Introduction

I have never found recurrent networks very intuitive. Part of me wants to believe that the idea of recurrence is too complex to be made sense of, the other part yells at me for being lazy (import tf.keras.layers.SimpleRNN) and not trying to derive the calculations on my own. This report is the consequence of intolerable yelling.

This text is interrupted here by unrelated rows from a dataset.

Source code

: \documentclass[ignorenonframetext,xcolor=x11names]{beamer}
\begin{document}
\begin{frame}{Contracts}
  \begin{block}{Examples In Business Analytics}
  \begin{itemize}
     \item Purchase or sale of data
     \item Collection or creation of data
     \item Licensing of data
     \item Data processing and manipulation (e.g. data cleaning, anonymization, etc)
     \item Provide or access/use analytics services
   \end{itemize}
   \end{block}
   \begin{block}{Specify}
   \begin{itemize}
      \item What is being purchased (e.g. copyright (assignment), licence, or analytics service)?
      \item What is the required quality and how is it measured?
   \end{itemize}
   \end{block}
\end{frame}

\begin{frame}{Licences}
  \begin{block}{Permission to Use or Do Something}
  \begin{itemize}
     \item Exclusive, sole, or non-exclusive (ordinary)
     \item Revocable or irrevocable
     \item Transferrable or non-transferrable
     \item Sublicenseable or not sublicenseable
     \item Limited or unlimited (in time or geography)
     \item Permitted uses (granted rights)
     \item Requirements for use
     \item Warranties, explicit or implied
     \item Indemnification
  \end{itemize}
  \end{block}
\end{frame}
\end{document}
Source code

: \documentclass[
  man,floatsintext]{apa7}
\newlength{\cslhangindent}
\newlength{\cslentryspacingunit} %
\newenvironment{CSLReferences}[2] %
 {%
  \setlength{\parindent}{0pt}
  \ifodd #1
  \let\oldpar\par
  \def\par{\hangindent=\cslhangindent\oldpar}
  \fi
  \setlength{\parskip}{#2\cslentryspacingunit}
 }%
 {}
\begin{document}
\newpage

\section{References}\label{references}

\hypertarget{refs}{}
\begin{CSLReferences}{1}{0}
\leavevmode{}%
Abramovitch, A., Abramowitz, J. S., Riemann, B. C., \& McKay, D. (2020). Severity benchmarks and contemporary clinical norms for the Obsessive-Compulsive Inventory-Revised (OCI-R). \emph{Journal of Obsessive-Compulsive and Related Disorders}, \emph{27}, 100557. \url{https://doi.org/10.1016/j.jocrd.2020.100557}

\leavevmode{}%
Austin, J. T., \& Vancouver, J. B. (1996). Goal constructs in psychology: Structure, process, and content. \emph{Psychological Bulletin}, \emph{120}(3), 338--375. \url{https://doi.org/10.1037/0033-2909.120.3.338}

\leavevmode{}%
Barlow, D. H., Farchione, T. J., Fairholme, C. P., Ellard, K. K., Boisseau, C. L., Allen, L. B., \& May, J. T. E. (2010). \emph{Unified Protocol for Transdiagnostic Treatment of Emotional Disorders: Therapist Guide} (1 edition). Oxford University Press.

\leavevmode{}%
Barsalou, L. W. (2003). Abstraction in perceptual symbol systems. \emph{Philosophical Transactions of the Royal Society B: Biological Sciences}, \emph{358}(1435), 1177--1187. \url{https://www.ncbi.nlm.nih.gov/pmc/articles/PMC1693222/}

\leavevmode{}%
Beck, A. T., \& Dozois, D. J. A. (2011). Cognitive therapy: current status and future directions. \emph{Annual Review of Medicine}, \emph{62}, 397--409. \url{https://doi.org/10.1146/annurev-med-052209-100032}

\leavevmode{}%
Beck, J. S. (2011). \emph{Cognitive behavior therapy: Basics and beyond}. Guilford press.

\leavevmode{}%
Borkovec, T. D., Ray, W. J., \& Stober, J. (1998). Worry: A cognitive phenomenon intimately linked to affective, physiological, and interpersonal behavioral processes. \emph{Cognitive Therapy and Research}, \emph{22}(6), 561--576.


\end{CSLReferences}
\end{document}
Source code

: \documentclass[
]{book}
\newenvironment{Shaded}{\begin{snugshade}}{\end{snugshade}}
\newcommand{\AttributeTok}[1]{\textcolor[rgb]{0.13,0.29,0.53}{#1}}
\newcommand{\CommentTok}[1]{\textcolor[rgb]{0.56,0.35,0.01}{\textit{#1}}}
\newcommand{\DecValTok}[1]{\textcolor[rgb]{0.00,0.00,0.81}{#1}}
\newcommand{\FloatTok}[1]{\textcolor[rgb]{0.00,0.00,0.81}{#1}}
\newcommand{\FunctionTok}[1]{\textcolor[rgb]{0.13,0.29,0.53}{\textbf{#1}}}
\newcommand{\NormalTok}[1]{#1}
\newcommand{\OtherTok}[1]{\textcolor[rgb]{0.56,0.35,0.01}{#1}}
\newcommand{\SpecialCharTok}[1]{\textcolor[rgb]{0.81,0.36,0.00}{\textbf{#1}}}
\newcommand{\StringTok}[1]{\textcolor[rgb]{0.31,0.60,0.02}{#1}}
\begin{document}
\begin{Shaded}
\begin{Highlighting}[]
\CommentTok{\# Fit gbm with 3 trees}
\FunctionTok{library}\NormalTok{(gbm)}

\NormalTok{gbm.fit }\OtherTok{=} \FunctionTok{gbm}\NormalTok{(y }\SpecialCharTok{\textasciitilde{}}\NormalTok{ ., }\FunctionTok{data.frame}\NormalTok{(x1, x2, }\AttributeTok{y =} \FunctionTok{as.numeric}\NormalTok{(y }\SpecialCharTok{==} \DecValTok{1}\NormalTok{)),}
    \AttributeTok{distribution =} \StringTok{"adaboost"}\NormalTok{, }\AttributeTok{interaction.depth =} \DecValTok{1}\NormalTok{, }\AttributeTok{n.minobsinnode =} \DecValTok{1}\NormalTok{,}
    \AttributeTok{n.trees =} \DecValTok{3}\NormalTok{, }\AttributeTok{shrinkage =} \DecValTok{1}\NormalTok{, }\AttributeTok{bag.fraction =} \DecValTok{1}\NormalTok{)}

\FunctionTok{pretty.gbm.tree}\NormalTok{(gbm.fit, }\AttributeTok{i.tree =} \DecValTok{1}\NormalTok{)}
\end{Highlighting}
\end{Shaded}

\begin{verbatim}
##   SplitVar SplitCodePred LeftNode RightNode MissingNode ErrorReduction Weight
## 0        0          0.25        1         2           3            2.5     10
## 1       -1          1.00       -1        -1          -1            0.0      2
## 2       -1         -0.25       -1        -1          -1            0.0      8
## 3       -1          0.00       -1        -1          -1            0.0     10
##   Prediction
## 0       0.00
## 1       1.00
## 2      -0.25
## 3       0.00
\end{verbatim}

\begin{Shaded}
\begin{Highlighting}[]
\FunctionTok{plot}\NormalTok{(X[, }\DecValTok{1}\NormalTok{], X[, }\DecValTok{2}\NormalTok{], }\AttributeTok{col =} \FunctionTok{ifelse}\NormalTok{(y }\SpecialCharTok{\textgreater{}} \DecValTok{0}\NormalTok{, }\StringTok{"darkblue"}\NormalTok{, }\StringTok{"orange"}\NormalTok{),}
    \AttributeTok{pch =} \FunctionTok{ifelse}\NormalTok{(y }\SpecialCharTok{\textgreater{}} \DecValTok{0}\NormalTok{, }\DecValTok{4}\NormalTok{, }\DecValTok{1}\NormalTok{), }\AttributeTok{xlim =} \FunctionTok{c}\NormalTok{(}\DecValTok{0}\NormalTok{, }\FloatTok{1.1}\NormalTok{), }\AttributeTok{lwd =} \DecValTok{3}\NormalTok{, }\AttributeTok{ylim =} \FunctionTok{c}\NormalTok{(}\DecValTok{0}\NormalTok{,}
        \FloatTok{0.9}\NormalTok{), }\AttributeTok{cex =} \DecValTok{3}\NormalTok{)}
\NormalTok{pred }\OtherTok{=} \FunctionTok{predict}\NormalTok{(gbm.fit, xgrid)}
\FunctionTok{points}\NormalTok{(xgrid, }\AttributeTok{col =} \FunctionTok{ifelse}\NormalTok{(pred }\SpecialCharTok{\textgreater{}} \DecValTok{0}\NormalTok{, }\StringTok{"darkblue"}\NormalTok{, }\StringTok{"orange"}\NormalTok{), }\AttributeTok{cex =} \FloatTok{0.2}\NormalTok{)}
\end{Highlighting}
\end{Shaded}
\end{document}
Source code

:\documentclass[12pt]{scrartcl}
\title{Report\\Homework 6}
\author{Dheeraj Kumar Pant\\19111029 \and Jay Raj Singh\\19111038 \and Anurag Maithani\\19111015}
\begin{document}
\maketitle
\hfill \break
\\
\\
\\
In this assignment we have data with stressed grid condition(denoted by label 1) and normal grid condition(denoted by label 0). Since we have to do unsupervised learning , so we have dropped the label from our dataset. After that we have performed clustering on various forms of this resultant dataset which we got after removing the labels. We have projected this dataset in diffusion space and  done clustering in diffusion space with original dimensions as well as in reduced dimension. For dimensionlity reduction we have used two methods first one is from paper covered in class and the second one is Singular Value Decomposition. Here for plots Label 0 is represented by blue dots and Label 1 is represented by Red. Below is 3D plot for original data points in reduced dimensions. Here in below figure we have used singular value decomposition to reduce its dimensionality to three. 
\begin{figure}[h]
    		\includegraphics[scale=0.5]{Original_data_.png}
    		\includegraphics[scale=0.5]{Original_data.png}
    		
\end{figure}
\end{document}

In this report, we will dive deep into recurrent neural networks. The main motive is to look under the hood of the architecture. The only feasible way for me to jot down the nitty-gritty of RNNs is to build it from scratch in NumPy. We take a sequence modeling task, build an RNN using NumPy, and describe the various aspects of the architecture.

Problem Statement

The best way to build an intuition about sequences is to look at characters. On one hand, if kept jumbled, the sequence of characters does not make sense, and on the other hand, when kept in the right order, it creates beautiful poetry, prose, code, and mathematical equations. We are going to build a text generator that has been modeled upon a given input text. The text generation and language modeling problem can be tackled in various ways. In this report, I would like to show a character level language model.

The input will be a sequence of characters, and the output would be the immediate next character in the sequence. The image below demonstrates the approach. The characters in a particular sequence are H, E, L, L, and the next character is O. Notice that the character O could have been a , or merely a \n. The character that is mainly generated depends on the context of the sequence. A well-trained model would generate characters that fit the context very well.

-> Character level language modeling problem <-

Training the RNN with NumPy

In this section, I will be documenting and explaining my thoughts that went into building the RNN.

Data

The first direction that I headed to was processing the input data. The input data is picked up from any .txt file provided. The file is read, and vocabulary is formed. Vocabulary is the collection of unique characters that are found in the text file. The transformation of characters into numbers was the immediate next step. This is done because the model needs to have numbers to process.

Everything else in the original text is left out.